= Chen Shaoxiong =

Chinese artist

Chen Shaoxiong (1962 – 26 November 2016) was an artist living and working in Beijing, China. Chen Shaoxing worked across mediums including paint, photography, and collage, though he has become increasingly focused on the combination of ink, video, and installation.

== Early life ==
Chen Shaoxiong was born in 1962 in Shantou, a city in the eastern part of Guangdong province. Chen Shaoxiong graduated from Guangzhou Fine Art Academy in 1984, trained in Chinese ink. In 1990, he was a founder of conceptual art group Big Tail Elephant Group with Lin Yilin, Liang Juhui, and Xu Tan.

== Artist profile ==
Chen belongs to a generation of Chinese artists who grew up during a period of significant political, socio-economic and cultural change in China, when information and images were routinely suppressed and restricted, and when distinctions between fact and fiction were blurred.
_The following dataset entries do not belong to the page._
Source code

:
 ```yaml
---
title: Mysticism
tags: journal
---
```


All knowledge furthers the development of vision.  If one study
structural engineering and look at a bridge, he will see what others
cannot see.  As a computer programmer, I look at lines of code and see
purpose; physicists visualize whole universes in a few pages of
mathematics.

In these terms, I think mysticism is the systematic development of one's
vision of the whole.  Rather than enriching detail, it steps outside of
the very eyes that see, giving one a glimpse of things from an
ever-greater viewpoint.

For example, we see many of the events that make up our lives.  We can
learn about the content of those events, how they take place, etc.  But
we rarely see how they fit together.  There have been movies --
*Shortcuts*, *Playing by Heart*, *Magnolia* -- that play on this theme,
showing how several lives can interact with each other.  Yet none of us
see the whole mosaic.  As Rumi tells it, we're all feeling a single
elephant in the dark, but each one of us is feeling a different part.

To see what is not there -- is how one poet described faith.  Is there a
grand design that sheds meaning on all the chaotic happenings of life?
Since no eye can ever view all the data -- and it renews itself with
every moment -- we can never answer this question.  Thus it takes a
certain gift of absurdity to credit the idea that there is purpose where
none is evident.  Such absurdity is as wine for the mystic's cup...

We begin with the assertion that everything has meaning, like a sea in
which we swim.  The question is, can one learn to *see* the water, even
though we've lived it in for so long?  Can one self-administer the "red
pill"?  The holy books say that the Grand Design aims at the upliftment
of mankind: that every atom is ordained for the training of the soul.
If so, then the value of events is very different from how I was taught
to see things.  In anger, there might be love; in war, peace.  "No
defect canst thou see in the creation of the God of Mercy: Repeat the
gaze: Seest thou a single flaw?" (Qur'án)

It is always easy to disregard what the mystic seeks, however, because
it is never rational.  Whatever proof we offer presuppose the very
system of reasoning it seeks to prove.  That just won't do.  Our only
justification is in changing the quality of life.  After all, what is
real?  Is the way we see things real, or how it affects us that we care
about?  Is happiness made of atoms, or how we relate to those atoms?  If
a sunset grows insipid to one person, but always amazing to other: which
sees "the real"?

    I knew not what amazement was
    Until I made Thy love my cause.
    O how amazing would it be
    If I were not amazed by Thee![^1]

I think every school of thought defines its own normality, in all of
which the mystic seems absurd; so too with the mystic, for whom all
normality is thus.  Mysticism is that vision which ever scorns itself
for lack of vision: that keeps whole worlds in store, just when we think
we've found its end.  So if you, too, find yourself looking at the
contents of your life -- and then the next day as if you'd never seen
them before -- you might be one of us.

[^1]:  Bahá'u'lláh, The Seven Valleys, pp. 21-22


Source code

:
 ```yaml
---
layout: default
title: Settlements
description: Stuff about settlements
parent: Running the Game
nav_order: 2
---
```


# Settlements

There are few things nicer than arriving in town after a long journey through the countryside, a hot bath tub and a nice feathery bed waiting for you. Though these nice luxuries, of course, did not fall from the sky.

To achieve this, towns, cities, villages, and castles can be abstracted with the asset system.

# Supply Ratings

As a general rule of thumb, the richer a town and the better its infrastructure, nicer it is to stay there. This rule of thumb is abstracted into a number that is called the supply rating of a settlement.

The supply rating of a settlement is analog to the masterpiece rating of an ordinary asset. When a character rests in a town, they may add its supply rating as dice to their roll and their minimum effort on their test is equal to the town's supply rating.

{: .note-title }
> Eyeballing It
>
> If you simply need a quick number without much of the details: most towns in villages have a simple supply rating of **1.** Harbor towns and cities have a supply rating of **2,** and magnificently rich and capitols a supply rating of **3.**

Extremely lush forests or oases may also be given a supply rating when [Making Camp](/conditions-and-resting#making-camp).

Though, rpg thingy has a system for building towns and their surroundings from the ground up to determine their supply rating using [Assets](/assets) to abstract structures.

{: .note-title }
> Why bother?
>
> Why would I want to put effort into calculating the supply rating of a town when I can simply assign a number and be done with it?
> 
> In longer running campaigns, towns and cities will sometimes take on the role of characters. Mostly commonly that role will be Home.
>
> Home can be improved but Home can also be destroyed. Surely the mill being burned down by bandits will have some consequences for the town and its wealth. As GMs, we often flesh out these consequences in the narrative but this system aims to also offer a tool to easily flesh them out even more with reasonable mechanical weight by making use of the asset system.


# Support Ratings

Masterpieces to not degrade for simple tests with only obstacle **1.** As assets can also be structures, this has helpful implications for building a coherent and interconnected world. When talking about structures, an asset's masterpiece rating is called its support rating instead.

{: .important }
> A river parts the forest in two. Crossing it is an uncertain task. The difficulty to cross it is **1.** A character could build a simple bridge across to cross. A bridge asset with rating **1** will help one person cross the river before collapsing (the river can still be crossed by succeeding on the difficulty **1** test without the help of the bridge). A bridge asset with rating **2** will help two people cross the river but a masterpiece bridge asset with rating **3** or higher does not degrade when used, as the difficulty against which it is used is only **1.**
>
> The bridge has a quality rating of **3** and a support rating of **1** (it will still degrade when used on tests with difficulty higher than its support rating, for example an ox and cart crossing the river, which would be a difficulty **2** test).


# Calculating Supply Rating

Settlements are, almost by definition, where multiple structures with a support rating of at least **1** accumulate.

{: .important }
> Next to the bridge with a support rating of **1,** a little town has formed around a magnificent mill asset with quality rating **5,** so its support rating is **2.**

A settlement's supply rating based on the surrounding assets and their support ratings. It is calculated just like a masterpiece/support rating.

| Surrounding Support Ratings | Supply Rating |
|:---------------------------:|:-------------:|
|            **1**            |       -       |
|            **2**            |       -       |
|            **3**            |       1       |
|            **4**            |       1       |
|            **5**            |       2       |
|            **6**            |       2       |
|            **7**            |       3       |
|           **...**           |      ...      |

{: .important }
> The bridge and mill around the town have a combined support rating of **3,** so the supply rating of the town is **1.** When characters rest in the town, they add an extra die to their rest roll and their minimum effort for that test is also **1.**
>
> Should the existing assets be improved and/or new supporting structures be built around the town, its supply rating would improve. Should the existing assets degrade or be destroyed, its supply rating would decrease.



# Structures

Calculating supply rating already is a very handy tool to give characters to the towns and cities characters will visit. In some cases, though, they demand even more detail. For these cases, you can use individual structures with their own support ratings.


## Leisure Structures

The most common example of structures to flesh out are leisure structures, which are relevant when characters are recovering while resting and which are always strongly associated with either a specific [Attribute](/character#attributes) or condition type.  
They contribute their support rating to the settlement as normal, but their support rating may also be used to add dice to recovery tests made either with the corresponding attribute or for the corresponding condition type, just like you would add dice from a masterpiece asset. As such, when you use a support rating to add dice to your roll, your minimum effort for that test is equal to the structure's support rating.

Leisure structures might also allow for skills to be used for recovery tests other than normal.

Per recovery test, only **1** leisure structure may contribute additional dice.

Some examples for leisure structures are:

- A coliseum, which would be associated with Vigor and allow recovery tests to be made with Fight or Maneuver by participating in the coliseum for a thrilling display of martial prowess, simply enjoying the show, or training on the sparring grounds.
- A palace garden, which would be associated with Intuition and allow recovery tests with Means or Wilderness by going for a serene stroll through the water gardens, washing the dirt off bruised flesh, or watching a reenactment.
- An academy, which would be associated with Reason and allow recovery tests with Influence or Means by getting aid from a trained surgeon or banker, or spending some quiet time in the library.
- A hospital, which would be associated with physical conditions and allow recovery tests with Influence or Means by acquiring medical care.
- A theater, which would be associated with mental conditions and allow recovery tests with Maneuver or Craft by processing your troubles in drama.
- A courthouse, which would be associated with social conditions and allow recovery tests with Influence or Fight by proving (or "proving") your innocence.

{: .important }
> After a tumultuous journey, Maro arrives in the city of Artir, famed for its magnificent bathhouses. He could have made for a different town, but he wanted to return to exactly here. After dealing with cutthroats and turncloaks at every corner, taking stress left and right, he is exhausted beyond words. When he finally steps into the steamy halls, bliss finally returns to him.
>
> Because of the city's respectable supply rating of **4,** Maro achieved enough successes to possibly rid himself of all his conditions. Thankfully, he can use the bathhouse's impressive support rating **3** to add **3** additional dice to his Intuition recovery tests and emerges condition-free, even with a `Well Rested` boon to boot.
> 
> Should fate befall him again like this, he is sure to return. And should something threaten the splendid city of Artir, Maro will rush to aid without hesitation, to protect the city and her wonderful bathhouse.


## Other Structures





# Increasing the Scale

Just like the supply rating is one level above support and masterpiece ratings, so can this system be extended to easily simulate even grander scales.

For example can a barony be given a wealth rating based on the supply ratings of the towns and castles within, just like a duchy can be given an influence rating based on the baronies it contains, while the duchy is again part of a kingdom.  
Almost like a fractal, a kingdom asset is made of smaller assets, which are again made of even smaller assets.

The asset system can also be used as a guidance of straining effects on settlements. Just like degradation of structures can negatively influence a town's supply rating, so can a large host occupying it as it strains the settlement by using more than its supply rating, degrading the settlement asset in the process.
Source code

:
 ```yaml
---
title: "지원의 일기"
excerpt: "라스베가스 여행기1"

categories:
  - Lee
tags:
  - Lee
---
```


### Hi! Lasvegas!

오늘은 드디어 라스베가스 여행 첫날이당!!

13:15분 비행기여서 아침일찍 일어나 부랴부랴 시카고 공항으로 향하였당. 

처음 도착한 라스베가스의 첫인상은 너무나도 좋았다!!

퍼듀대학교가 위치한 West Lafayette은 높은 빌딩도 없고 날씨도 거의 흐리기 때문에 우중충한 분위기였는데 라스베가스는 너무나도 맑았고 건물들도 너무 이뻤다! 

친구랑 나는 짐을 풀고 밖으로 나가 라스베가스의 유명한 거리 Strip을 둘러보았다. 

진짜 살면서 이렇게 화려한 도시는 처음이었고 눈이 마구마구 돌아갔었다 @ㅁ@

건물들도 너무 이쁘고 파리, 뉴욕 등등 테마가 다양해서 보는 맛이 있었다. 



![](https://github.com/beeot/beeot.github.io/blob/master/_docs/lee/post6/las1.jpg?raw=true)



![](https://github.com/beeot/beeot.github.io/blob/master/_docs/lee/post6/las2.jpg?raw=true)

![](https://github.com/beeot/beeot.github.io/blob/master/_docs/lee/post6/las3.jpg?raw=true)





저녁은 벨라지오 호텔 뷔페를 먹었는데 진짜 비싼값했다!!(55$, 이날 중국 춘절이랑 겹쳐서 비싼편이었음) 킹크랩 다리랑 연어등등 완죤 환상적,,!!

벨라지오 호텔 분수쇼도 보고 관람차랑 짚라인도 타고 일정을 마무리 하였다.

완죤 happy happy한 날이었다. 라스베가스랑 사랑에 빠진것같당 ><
Perhaps because of this experience, Chen is acutely conscious and skeptical of the ways in which history is misread and misrepresented, stating that even today "in our education, history is deliberately misinterpreted, randomly deleted and repeatedly distorted". Although his works are politically engaged, Chen refrains from making bold political statements, preferring a more multi-layered and open-ended approach, which he is able to achieve through the moving image.

== Ink History ==
Ink History (2010) visually chronicles China's history, from the fall of the Qing dynasty in 1911 to the beginning of the twenty-first century with images of the last Emperor, Japanese military presence, the Long March, and Mao Zedong announcing the People's Republic of China, among others. Carefully selected and sparingly released at a time when all media were under Party control, these pictures became iconic—saturated with political meanings as well as personal memories. Ink History explores the relationship between personal and collective memory within the context of China's historical trajectory. The work is accompanied by a soundtrack of well known propaganda songs, historical speeches and the relentless ticking of a clock. Whether it represents a clock or a time bomb is for viewers to decide.

== Death ==
Chen Shaoxiong died on 26 November 2016, at age 54.

== Exhibitions ==
Chen Shaoxing's work is currently on at the Solomon R. Guggenheim Museum in New York as part of Tales of Our Time, an exhibition that features newly commissioned artworks from Greater China.

== Collections ==
Chen Shaoxing's work is a number of major collections including the Solomon R. Guggenheim Museum, Museum of Modern Art, Seattle Art Museum, M+, Victoria and Albert Museum, and the Uli Sigg collection in Switzerland among others.